Les Juifs et l’État d’Israël créé après la Deuxième Guerre mondiale sont visés par une haine remontant « à des temps immémoriaux », a dit Netanyahu au cours d’une visite au mémorial de Yad Vashem dédié aux victimes de l’Holocauste.

« Certaines choses ne changent pas. Mais je peux vous dire, moi, ce qui a changé. Nous avons changé. Les Juifs ont changé. Nous ne sommes plus ce peuple sans État cherchant sans fin un refuge. Nous ne sommes plus un peuple impuissant suppliant les autres de nous aider », a-t-il dit, « Aujourd’hui nous sommes capables de nous protéger et de défendre notre liberté ».

« Les ayatollahs iraniens nient la réalité de l’Holocauste tout en préparant un nouveau génocide contre notre peuple. Que les choses soient claires : le peuple juif se défendra par lui-même contre toute menace », a-t-il dit.

L’accord nucléaire que les grandes puissances cherchent actuellement à conclure avec l’Iran laisserait la République islamique en mesure de produire l’arme nucléaire en quelques mois, a-t-il dit.
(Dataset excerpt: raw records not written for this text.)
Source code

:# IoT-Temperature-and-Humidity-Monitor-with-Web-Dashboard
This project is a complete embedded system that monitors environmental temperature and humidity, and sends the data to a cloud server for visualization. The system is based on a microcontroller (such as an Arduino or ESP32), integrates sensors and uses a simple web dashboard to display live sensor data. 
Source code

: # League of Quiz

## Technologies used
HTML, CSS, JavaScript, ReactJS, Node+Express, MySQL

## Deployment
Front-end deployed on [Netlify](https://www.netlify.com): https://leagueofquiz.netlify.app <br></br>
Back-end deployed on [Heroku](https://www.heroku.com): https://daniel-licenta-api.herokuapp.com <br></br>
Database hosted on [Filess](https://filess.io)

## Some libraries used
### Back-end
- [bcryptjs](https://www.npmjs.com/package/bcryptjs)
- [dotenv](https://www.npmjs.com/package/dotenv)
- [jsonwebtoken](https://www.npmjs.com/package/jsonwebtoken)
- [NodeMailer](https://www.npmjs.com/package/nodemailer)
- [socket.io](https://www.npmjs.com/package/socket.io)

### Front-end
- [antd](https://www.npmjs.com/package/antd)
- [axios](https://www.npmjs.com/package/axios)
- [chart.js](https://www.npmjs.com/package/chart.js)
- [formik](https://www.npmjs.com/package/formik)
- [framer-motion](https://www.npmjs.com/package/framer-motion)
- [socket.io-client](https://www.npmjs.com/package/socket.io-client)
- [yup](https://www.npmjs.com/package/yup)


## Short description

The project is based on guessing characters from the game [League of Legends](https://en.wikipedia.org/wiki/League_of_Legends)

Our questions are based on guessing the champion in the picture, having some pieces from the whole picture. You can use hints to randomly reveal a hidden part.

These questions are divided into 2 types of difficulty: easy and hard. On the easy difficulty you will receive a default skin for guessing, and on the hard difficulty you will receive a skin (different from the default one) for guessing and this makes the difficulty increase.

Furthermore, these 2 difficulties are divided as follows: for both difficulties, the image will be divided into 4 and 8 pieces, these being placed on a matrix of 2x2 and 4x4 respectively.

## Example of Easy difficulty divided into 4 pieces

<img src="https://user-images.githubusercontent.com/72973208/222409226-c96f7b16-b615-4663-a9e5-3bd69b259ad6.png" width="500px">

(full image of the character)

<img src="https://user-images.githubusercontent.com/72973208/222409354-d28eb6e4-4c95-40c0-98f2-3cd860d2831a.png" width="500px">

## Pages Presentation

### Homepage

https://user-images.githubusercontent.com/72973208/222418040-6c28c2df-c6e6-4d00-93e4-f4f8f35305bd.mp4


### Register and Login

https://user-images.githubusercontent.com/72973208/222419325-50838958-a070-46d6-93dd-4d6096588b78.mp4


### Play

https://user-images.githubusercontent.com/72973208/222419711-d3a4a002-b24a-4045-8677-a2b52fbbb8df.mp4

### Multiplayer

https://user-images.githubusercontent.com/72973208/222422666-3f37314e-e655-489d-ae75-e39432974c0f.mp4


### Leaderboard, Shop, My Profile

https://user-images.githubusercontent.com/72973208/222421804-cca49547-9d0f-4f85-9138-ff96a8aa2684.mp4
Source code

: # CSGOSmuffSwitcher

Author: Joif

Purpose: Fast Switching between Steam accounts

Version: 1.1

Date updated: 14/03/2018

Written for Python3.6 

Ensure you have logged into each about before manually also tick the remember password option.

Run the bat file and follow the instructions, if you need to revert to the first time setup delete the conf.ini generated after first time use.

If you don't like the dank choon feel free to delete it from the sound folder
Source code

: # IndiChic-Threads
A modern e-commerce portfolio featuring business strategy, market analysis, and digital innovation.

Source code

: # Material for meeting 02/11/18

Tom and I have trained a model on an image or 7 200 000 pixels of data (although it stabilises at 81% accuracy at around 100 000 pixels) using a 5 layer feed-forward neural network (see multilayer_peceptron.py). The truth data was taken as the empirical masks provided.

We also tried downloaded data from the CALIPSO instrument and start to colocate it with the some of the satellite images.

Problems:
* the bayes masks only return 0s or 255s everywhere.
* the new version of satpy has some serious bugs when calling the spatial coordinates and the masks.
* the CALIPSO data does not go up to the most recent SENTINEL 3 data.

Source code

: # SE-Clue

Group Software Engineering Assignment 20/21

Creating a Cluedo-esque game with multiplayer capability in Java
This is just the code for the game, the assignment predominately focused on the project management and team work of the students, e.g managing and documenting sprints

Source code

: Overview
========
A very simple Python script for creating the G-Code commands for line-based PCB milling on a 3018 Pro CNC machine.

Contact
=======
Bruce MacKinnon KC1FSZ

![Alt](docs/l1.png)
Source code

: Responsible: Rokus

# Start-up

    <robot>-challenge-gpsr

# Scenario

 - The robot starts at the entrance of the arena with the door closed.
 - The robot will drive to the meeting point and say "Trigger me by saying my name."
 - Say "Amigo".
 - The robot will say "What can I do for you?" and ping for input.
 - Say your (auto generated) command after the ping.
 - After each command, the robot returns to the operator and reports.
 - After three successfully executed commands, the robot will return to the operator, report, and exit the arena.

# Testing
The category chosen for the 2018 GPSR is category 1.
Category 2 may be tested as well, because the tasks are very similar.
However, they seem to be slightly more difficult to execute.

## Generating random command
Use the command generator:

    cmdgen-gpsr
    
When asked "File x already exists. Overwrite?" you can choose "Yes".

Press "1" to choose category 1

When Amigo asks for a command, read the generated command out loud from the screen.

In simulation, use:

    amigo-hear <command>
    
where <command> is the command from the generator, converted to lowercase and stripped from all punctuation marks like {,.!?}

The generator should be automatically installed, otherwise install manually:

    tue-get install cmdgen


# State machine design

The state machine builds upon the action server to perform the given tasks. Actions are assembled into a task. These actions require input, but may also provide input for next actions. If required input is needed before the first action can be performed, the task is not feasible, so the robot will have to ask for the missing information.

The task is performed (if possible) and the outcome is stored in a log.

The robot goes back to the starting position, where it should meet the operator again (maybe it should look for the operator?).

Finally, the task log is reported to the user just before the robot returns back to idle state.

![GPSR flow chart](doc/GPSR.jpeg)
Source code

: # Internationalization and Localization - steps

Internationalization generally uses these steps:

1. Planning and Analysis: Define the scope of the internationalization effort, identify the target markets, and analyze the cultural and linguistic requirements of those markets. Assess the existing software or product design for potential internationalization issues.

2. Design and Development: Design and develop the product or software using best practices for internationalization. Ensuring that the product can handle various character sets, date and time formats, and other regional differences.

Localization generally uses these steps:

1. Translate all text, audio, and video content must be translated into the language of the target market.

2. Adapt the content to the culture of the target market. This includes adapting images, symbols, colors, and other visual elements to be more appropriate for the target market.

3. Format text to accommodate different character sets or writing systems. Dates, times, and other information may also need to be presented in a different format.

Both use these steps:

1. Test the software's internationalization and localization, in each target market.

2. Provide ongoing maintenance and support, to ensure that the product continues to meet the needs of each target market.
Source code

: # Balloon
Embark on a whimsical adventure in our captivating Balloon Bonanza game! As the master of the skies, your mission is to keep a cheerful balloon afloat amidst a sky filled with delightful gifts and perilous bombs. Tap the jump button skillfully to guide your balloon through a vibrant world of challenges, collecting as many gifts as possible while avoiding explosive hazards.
Il « ne manquerait pas de déclencher dans la région une course à l’arme nucléaire qui transformerait le Proche-Orient en un baril de poudre. Un tel accord est tout bonnement inacceptable pour Israël. Nous nous y opposerons, et vigoureusement », a-t-il dit.

Netanyahu s’est alarmé d’un retour de l’antisémitisme, non seulement dans « l’intolérant Proche-Orient » mais aussi en Occident. Comme les Juifs, l’État d’Israël est lui aussi visé, y compris par certains organes « prétendument éclairés » de la communauté internationale.

Il a évoqué les actions du Conseil des droits de l’homme des Nations unies, de la Cour pénale internationale et d’autres organisations pour dénoncer une « offensive » contre « la seule démocratie » de la région.

« Cette obsession vis-à-vis des Juifs et de leur État porte un nom. Cela s’appelle l’antisémitisme », a-t-il déclaré.